Set down the records that follow exactly, every line of them.

____

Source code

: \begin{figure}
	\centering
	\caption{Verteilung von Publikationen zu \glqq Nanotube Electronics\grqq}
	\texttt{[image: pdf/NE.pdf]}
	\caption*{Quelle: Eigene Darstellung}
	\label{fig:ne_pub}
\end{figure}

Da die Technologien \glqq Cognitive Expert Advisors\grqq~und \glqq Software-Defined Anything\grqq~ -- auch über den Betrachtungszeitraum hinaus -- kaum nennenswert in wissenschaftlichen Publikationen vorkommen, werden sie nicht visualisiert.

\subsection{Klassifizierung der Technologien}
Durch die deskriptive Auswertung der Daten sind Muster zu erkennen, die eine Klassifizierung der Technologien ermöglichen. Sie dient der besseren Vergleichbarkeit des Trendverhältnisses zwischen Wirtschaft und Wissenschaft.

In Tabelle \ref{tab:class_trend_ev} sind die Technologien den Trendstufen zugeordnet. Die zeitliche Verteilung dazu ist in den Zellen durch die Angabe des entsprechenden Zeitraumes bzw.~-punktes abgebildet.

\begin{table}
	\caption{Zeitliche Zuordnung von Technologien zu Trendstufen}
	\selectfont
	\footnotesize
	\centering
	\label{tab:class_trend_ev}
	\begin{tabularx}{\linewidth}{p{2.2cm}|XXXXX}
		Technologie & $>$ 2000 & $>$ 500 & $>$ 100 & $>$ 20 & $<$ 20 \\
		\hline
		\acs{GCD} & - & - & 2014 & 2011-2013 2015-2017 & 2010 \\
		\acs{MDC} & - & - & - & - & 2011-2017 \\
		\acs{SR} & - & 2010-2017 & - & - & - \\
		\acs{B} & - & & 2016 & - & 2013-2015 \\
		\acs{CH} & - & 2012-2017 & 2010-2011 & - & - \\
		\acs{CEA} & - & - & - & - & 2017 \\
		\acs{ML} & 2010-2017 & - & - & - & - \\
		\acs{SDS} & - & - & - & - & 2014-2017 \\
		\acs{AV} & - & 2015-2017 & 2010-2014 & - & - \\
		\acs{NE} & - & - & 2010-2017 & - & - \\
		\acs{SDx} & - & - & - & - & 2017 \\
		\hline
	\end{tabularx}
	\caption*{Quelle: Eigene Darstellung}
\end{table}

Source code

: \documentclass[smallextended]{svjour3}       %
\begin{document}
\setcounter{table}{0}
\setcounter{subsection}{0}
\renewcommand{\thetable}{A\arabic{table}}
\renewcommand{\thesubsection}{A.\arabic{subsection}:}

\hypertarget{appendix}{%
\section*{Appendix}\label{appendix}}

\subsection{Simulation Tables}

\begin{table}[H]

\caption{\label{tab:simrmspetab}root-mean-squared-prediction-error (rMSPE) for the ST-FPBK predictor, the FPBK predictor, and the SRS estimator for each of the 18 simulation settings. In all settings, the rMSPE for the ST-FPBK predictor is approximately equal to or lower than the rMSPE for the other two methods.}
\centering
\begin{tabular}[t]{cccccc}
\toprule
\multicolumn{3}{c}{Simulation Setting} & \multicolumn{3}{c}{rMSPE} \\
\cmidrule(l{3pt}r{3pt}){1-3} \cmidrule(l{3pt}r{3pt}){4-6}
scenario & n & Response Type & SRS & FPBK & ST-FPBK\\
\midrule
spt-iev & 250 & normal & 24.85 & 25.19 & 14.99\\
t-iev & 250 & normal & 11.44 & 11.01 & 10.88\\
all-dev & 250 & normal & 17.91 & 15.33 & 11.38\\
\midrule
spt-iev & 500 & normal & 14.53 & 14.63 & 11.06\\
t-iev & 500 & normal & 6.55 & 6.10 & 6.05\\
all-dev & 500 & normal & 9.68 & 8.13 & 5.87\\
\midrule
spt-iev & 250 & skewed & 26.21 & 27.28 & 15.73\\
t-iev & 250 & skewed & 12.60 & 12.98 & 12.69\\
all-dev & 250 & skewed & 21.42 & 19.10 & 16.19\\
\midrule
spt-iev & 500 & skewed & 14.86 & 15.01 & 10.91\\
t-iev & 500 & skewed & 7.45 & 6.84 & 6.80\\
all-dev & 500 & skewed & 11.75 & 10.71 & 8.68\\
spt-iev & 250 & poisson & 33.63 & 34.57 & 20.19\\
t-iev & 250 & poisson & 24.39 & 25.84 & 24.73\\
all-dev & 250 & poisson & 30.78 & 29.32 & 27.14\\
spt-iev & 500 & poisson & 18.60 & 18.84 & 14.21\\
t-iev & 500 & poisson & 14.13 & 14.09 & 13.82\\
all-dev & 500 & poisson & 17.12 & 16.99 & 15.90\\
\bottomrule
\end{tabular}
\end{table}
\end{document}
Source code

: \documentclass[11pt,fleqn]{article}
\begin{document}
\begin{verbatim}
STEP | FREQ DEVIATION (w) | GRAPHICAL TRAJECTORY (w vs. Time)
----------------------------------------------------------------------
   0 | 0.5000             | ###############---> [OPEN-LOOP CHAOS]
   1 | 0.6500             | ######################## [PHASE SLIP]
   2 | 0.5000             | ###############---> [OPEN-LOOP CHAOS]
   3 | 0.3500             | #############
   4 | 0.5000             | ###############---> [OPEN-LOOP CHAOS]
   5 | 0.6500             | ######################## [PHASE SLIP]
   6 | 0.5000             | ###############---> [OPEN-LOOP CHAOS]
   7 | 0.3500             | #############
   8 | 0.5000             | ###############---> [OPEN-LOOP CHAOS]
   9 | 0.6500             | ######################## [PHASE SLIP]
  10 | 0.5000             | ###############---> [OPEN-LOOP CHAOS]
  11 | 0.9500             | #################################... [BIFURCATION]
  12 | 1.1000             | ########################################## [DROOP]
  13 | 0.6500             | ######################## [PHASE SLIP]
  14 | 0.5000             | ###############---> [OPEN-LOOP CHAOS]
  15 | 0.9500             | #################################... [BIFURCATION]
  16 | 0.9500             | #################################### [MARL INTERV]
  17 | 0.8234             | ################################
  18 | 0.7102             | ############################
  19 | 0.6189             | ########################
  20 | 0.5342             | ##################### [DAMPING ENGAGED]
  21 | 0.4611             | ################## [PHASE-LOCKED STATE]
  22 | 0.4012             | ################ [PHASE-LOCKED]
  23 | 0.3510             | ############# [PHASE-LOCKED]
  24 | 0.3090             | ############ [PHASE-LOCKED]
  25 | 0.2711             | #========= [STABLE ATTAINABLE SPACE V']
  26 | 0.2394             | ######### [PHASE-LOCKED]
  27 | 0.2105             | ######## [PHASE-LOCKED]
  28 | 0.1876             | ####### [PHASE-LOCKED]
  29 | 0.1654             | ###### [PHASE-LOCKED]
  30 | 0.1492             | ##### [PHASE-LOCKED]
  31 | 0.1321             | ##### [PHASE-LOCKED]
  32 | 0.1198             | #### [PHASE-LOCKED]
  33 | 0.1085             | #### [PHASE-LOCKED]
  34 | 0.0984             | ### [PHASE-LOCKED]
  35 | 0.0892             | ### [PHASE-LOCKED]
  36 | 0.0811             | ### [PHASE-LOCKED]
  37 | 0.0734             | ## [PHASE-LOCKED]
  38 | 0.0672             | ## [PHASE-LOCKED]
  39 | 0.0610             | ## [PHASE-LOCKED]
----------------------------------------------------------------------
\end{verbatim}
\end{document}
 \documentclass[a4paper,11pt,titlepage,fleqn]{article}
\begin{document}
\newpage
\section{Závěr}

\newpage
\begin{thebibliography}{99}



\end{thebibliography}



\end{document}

____

_Written response_:
Source code

: \begin{figure}
	\centering
	\caption{Verteilung von Publikationen zu \glqq Nanotube Electronics\grqq}
	\texttt{[image: pdf/NE.pdf]}
	\caption*{Quelle: Eigene Darstellung}
	\label{fig:ne_pub}
\end{figure}

Da die Technologien \glqq Cognitive Expert Advisors\grqq~und \glqq Software-Defined Anything\grqq~ -- auch über den Betrachtungszeitraum hinaus -- kaum nennenswert in wissenschaftlichen Publikationen vorkommen, werden sie nicht visualisiert.

\subsection{Klassifizierung der Technologien}
Durch die deskriptive Auswertung der Daten sind Muster zu erkennen, die eine Klassifizierung der Technologien ermöglichen. Sie dient der besseren Vergleichbarkeit des Trendverhältnisses zwischen Wirtschaft und Wissenschaft.

In Tabelle \ref{tab:class_trend_ev} sind die Technologien den Trendstufen zugeordnet. Die zeitliche Verteilung dazu ist in den Zellen durch die Angabe des entsprechenden Zeitraumes bzw.~-punktes abgebildet.

\begin{table}
	\caption{Zeitliche Zuordnung von Technologien zu Trendstufen}
	\selectfont
	\footnotesize
	\centering
	\label{tab:class_trend_ev}
	\begin{tabularx}{\linewidth}{p{2.2cm}|XXXXX}
		Technologie & $>$ 2000 & $>$ 500 & $>$ 100 & $>$ 20 & $<$ 20 \\
		\hline
		\acs{GCD} & - & - & 2014 & 2011-2013 2015-2017 & 2010 \\
		\acs{MDC} & - & - & - & - & 2011-2017 \\
		\acs{SR} & - & 2010-2017 & - & - & - \\
		\acs{B} & - & & 2016 & - & 2013-2015 \\
		\acs{CH} & - & 2012-2017 & 2010-2011 & - & - \\
		\acs{CEA} & - & - & - & - & 2017 \\
		\acs{ML} & 2010-2017 & - & - & - & - \\
		\acs{SDS} & - & - & - & - & 2014-2017 \\
		\acs{AV} & - & 2015-2017 & 2010-2014 & - & - \\
		\acs{NE} & - & - & 2010-2017 & - & - \\
		\acs{SDx} & - & - & - & - & 2017 \\
		\hline
	\end{tabularx}
	\caption*{Quelle: Eigene Darstellung}
\end{table}

Source code

: \documentclass[smallextended]{svjour3}       %
\begin{document}
\setcounter{table}{0}
\setcounter{subsection}{0}
\renewcommand{\thetable}{A\arabic{table}}
\renewcommand{\thesubsection}{A.\arabic{subsection}:}

\hypertarget{appendix}{%
\section*{Appendix}\label{appendix}}

\subsection{Simulation Tables}

\begin{table}[H]

\caption{\label{tab:simrmspetab}root-mean-squared-prediction-error (rMSPE) for the ST-FPBK predictor, the FPBK predictor, and the SRS estimator for each of the 18 simulation settings. In all settings, the rMSPE for the ST-FPBK predictor is approximately equal to or lower than the rMSPE for the other two methods.}
\centering
\begin{tabular}[t]{cccccc}
\toprule
\multicolumn{3}{c}{Simulation Setting} & \multicolumn{3}{c}{rMSPE} \\
\cmidrule(l{3pt}r{3pt}){1-3} \cmidrule(l{3pt}r{3pt}){4-6}
scenario & n & Response Type & SRS & FPBK & ST-FPBK\\
\midrule
spt-iev & 250 & normal & 24.85 & 25.19 & 14.99\\
t-iev & 250 & normal & 11.44 & 11.01 & 10.88\\
all-dev & 250 & normal & 17.91 & 15.33 & 11.38\\
\midrule
spt-iev & 500 & normal & 14.53 & 14.63 & 11.06\\
t-iev & 500 & normal & 6.55 & 6.10 & 6.05\\
all-dev & 500 & normal & 9.68 & 8.13 & 5.87\\
\midrule
spt-iev & 250 & skewed & 26.21 & 27.28 & 15.73\\
t-iev & 250 & skewed & 12.60 & 12.98 & 12.69\\
all-dev & 250 & skewed & 21.42 & 19.10 & 16.19\\
\midrule
spt-iev & 500 & skewed & 14.86 & 15.01 & 10.91\\
t-iev & 500 & skewed & 7.45 & 6.84 & 6.80\\
all-dev & 500 & skewed & 11.75 & 10.71 & 8.68\\
spt-iev & 250 & poisson & 33.63 & 34.57 & 20.19\\
t-iev & 250 & poisson & 24.39 & 25.84 & 24.73\\
all-dev & 250 & poisson & 30.78 & 29.32 & 27.14\\
spt-iev & 500 & poisson & 18.60 & 18.84 & 14.21\\
t-iev & 500 & poisson & 14.13 & 14.09 & 13.82\\
all-dev & 500 & poisson & 17.12 & 16.99 & 15.90\\
\bottomrule
\end{tabular}
\end{table}
\end{document}
Source code

: \documentclass[11pt,fleqn]{article}
\begin{document}
\begin{verbatim}
STEP | FREQ DEVIATION (w) | GRAPHICAL TRAJECTORY (w vs. Time)
----------------------------------------------------------------------
   0 | 0.5000             | ###############---> [OPEN-LOOP CHAOS]
   1 | 0.6500             | ######################## [PHASE SLIP]
   2 | 0.5000             | ###############---> [OPEN-LOOP CHAOS]
   3 | 0.3500             | #############
   4 | 0.5000             | ###############---> [OPEN-LOOP CHAOS]
   5 | 0.6500             | ######################## [PHASE SLIP]
   6 | 0.5000             | ###############---> [OPEN-LOOP CHAOS]
   7 | 0.3500             | #############
   8 | 0.5000             | ###############---> [OPEN-LOOP CHAOS]
   9 | 0.6500             | ######################## [PHASE SLIP]
  10 | 0.5000             | ###############---> [OPEN-LOOP CHAOS]
  11 | 0.9500             | #################################... [BIFURCATION]
  12 | 1.1000             | ########################################## [DROOP]
  13 | 0.6500             | ######################## [PHASE SLIP]
  14 | 0.5000             | ###############---> [OPEN-LOOP CHAOS]
  15 | 0.9500             | #################################... [BIFURCATION]
  16 | 0.9500             | #################################### [MARL INTERV]
  17 | 0.8234             | ################################
  18 | 0.7102             | ############################
  19 | 0.6189             | ########################
  20 | 0.5342             | ##################### [DAMPING ENGAGED]
  21 | 0.4611             | ################## [PHASE-LOCKED STATE]
  22 | 0.4012             | ################ [PHASE-LOCKED]
  23 | 0.3510             | ############# [PHASE-LOCKED]
  24 | 0.3090             | ############ [PHASE-LOCKED]
  25 | 0.2711             | #========= [STABLE ATTAINABLE SPACE V']
  26 | 0.2394             | ######### [PHASE-LOCKED]
  27 | 0.2105             | ######## [PHASE-LOCKED]
  28 | 0.1876             | ####### [PHASE-LOCKED]
  29 | 0.1654             | ###### [PHASE-LOCKED]
  30 | 0.1492             | ##### [PHASE-LOCKED]
  31 | 0.1321             | ##### [PHASE-LOCKED]
  32 | 0.1198             | #### [PHASE-LOCKED]
  33 | 0.1085             | #### [PHASE-LOCKED]
  34 | 0.0984             | ### [PHASE-LOCKED]
  35 | 0.0892             | ### [PHASE-LOCKED]
  36 | 0.0811             | ### [PHASE-LOCKED]
  37 | 0.0734             | ## [PHASE-LOCKED]
  38 | 0.0672             | ## [PHASE-LOCKED]
  39 | 0.0610             | ## [PHASE-LOCKED]
----------------------------------------------------------------------
\end{verbatim}
\end{document}
 \documentclass[a4paper,11pt,titlepage,fleqn]{article}
\begin{document}
\newpage
\section{Závěr}

\newpage
\begin{thebibliography}{99}



\end{thebibliography}



\end{document}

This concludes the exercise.